[Opening DATASET EXTRACT section]

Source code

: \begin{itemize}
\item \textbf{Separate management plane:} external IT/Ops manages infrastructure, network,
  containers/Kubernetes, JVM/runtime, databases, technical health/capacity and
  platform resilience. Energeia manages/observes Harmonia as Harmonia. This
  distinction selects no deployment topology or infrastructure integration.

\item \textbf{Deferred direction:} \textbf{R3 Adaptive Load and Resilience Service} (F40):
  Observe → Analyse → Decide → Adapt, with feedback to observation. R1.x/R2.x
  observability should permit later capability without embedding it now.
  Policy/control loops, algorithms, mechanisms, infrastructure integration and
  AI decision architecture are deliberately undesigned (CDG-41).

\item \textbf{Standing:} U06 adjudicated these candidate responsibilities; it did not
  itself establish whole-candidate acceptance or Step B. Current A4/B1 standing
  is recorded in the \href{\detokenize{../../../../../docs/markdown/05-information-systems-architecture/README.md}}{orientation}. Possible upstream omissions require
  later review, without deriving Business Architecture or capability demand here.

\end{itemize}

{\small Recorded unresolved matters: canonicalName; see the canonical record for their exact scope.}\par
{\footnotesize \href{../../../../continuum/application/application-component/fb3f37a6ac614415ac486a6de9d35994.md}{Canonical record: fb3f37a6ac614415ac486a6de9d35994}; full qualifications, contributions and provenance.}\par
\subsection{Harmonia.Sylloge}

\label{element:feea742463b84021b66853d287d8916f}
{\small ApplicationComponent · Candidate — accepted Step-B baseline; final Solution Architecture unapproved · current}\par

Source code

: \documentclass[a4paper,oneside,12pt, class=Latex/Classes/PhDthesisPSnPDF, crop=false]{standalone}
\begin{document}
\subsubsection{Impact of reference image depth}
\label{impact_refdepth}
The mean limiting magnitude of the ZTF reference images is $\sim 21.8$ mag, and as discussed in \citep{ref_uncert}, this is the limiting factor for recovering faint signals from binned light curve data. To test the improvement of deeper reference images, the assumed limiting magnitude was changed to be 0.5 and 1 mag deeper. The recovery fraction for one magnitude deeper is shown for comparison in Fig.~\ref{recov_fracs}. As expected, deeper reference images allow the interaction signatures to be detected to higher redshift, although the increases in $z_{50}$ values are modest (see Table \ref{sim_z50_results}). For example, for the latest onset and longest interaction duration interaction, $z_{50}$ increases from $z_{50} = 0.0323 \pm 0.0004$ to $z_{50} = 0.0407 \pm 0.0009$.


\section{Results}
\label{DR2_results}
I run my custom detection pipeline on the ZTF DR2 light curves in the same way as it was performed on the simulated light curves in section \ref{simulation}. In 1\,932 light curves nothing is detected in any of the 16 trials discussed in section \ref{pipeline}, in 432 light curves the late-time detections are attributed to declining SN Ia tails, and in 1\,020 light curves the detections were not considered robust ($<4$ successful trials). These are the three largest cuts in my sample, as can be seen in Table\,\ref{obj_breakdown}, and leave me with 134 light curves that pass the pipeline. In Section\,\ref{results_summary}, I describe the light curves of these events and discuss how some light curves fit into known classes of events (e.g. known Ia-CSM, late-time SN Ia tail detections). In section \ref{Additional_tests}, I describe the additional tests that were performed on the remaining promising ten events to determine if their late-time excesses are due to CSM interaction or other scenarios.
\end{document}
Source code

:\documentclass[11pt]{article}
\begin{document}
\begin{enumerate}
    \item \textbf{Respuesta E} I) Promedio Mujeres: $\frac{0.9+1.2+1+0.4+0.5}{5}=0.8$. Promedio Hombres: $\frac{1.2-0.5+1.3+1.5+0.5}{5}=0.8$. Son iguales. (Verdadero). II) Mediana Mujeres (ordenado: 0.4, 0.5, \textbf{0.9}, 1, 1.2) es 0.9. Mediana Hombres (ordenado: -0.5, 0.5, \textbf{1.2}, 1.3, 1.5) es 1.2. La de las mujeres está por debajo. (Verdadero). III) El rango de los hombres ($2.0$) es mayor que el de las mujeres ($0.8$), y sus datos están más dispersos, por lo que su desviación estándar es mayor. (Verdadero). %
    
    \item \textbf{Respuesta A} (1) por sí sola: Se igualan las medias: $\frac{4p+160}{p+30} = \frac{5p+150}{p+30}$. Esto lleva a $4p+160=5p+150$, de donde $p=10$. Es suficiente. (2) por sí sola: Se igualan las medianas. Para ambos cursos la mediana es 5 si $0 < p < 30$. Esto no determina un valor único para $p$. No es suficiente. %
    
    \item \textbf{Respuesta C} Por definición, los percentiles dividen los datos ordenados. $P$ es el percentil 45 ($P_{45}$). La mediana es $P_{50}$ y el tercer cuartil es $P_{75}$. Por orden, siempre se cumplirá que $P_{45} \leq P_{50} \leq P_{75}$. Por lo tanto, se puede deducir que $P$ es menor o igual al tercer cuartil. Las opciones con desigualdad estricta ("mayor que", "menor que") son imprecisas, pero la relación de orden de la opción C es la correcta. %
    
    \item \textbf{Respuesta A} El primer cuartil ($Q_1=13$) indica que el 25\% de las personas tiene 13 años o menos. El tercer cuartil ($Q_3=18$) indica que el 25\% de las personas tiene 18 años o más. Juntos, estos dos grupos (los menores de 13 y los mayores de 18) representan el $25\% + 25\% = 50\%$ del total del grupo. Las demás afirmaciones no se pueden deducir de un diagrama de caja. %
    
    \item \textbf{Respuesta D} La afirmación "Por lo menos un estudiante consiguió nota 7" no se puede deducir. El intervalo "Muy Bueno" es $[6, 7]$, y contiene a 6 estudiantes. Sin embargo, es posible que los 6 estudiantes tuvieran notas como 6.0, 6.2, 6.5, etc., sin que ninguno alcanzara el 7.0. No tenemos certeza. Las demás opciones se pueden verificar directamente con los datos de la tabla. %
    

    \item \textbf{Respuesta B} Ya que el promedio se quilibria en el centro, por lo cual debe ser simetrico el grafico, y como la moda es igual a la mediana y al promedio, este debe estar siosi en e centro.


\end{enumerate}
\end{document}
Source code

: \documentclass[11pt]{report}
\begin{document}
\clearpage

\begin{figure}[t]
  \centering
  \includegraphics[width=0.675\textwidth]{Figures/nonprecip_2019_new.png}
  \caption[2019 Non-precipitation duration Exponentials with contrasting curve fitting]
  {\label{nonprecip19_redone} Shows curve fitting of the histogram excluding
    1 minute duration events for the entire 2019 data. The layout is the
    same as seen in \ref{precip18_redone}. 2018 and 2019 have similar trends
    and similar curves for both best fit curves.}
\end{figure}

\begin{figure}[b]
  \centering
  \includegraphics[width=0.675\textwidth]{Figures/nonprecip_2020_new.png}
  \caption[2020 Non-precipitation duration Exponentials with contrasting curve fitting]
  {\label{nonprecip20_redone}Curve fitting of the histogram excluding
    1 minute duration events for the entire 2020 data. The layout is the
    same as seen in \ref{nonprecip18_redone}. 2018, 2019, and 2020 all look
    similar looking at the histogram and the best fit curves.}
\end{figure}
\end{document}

[Closing DATASET EXTRACT section]

- **EXERCISE PROMPT**: Output the records exactly.

- **ANSWER**:
Source code

: \begin{itemize}
\item \textbf{Separate management plane:} external IT/Ops manages infrastructure, network,
  containers/Kubernetes, JVM/runtime, databases, technical health/capacity and
  platform resilience. Energeia manages/observes Harmonia as Harmonia. This
  distinction selects no deployment topology or infrastructure integration.

\item \textbf{Deferred direction:} \textbf{R3 Adaptive Load and Resilience Service} (F40):
  Observe → Analyse → Decide → Adapt, with feedback to observation. R1.x/R2.x
  observability should permit later capability without embedding it now.
  Policy/control loops, algorithms, mechanisms, infrastructure integration and
  AI decision architecture are deliberately undesigned (CDG-41).

\item \textbf{Standing:} U06 adjudicated these candidate responsibilities; it did not
  itself establish whole-candidate acceptance or Step B. Current A4/B1 standing
  is recorded in the \href{\detokenize{../../../../../docs/markdown/05-information-systems-architecture/README.md}}{orientation}. Possible upstream omissions require
  later review, without deriving Business Architecture or capability demand here.

\end{itemize}

{\small Recorded unresolved matters: canonicalName; see the canonical record for their exact scope.}\par
{\footnotesize \href{../../../../continuum/application/application-component/fb3f37a6ac614415ac486a6de9d35994.md}{Canonical record: fb3f37a6ac614415ac486a6de9d35994}; full qualifications, contributions and provenance.}\par
\subsection{Harmonia.Sylloge}

\label{element:feea742463b84021b66853d287d8916f}
{\small ApplicationComponent · Candidate — accepted Step-B baseline; final Solution Architecture unapproved · current}\par

Source code

: \documentclass[a4paper,oneside,12pt, class=Latex/Classes/PhDthesisPSnPDF, crop=false]{standalone}
\begin{document}
\subsubsection{Impact of reference image depth}
\label{impact_refdepth}
The mean limiting magnitude of the ZTF reference images is $\sim 21.8$ mag, and as discussed in \citep{ref_uncert}, this is the limiting factor for recovering faint signals from binned light curve data. To test the improvement of deeper reference images, the assumed limiting magnitude was changed to be 0.5 and 1 mag deeper. The recovery fraction for one magnitude deeper is shown for comparison in Fig.~\ref{recov_fracs}. As expected, deeper reference images allow the interaction signatures to be detected to higher redshift, although the increases in $z_{50}$ values are modest (see Table \ref{sim_z50_results}). For example, for the latest onset and longest interaction duration interaction, $z_{50}$ increases from $z_{50} = 0.0323 \pm 0.0004$ to $z_{50} = 0.0407 \pm 0.0009$.


\section{Results}
\label{DR2_results}
I run my custom detection pipeline on the ZTF DR2 light curves in the same way as it was performed on the simulated light curves in section \ref{simulation}. In 1\,932 light curves nothing is detected in any of the 16 trials discussed in section \ref{pipeline}, in 432 light curves the late-time detections are attributed to declining SN Ia tails, and in 1\,020 light curves the detections were not considered robust ($<4$ successful trials). These are the three largest cuts in my sample, as can be seen in Table\,\ref{obj_breakdown}, and leave me with 134 light curves that pass the pipeline. In Section\,\ref{results_summary}, I describe the light curves of these events and discuss how some light curves fit into known classes of events (e.g. known Ia-CSM, late-time SN Ia tail detections). In section \ref{Additional_tests}, I describe the additional tests that were performed on the remaining promising ten events to determine if their late-time excesses are due to CSM interaction or other scenarios.
\end{document}
Source code

:\documentclass[11pt]{article}
\begin{document}
\begin{enumerate}
    \item \textbf{Respuesta E} I) Promedio Mujeres: $\frac{0.9+1.2+1+0.4+0.5}{5}=0.8$. Promedio Hombres: $\frac{1.2-0.5+1.3+1.5+0.5}{5}=0.8$. Son iguales. (Verdadero). II) Mediana Mujeres (ordenado: 0.4, 0.5, \textbf{0.9}, 1, 1.2) es 0.9. Mediana Hombres (ordenado: -0.5, 0.5, \textbf{1.2}, 1.3, 1.5) es 1.2. La de las mujeres está por debajo. (Verdadero). III) El rango de los hombres ($2.0$) es mayor que el de las mujeres ($0.8$), y sus datos están más dispersos, por lo que su desviación estándar es mayor. (Verdadero). %
    
    \item \textbf{Respuesta A} (1) por sí sola: Se igualan las medias: $\frac{4p+160}{p+30} = \frac{5p+150}{p+30}$. Esto lleva a $4p+160=5p+150$, de donde $p=10$. Es suficiente. (2) por sí sola: Se igualan las medianas. Para ambos cursos la mediana es 5 si $0 < p < 30$. Esto no determina un valor único para $p$. No es suficiente. %
    
    \item \textbf{Respuesta C} Por definición, los percentiles dividen los datos ordenados. $P$ es el percentil 45 ($P_{45}$). La mediana es $P_{50}$ y el tercer cuartil es $P_{75}$. Por orden, siempre se cumplirá que $P_{45} \leq P_{50} \leq P_{75}$. Por lo tanto, se puede deducir que $P$ es menor o igual al tercer cuartil. Las opciones con desigualdad estricta ("mayor que", "menor que") son imprecisas, pero la relación de orden de la opción C es la correcta. %
    
    \item \textbf{Respuesta A} El primer cuartil ($Q_1=13$) indica que el 25\% de las personas tiene 13 años o menos. El tercer cuartil ($Q_3=18$) indica que el 25\% de las personas tiene 18 años o más. Juntos, estos dos grupos (los menores de 13 y los mayores de 18) representan el $25\% + 25\% = 50\%$ del total del grupo. Las demás afirmaciones no se pueden deducir de un diagrama de caja. %
    
    \item \textbf{Respuesta D} La afirmación "Por lo menos un estudiante consiguió nota 7" no se puede deducir. El intervalo "Muy Bueno" es $[6, 7]$, y contiene a 6 estudiantes. Sin embargo, es posible que los 6 estudiantes tuvieran notas como 6.0, 6.2, 6.5, etc., sin que ninguno alcanzara el 7.0. No tenemos certeza. Las demás opciones se pueden verificar directamente con los datos de la tabla. %
    

    \item \textbf{Respuesta B} Ya que el promedio se quilibria en el centro, por lo cual debe ser simetrico el grafico, y como la moda es igual a la mediana y al promedio, este debe estar siosi en e centro.


\end{enumerate}
\end{document}
Source code

: \documentclass[11pt]{report}
\begin{document}
\clearpage

\begin{figure}[t]
  \centering
  \includegraphics[width=0.675\textwidth]{Figures/nonprecip_2019_new.png}
  \caption[2019 Non-precipitation duration Exponentials with contrasting curve fitting]
  {\label{nonprecip19_redone} Shows curve fitting of the histogram excluding
    1 minute duration events for the entire 2019 data. The layout is the
    same as seen in \ref{precip18_redone}. 2018 and 2019 have similar trends
    and similar curves for both best fit curves.}
\end{figure}

\begin{figure}[b]
  \centering
  \includegraphics[width=0.675\textwidth]{Figures/nonprecip_2020_new.png}
  \caption[2020 Non-precipitation duration Exponentials with contrasting curve fitting]
  {\label{nonprecip20_redone}Curve fitting of the histogram excluding
    1 minute duration events for the entire 2020 data. The layout is the
    same as seen in \ref{nonprecip18_redone}. 2018, 2019, and 2020 all look
    similar looking at the histogram and the best fit curves.}
\end{figure}
\end{document}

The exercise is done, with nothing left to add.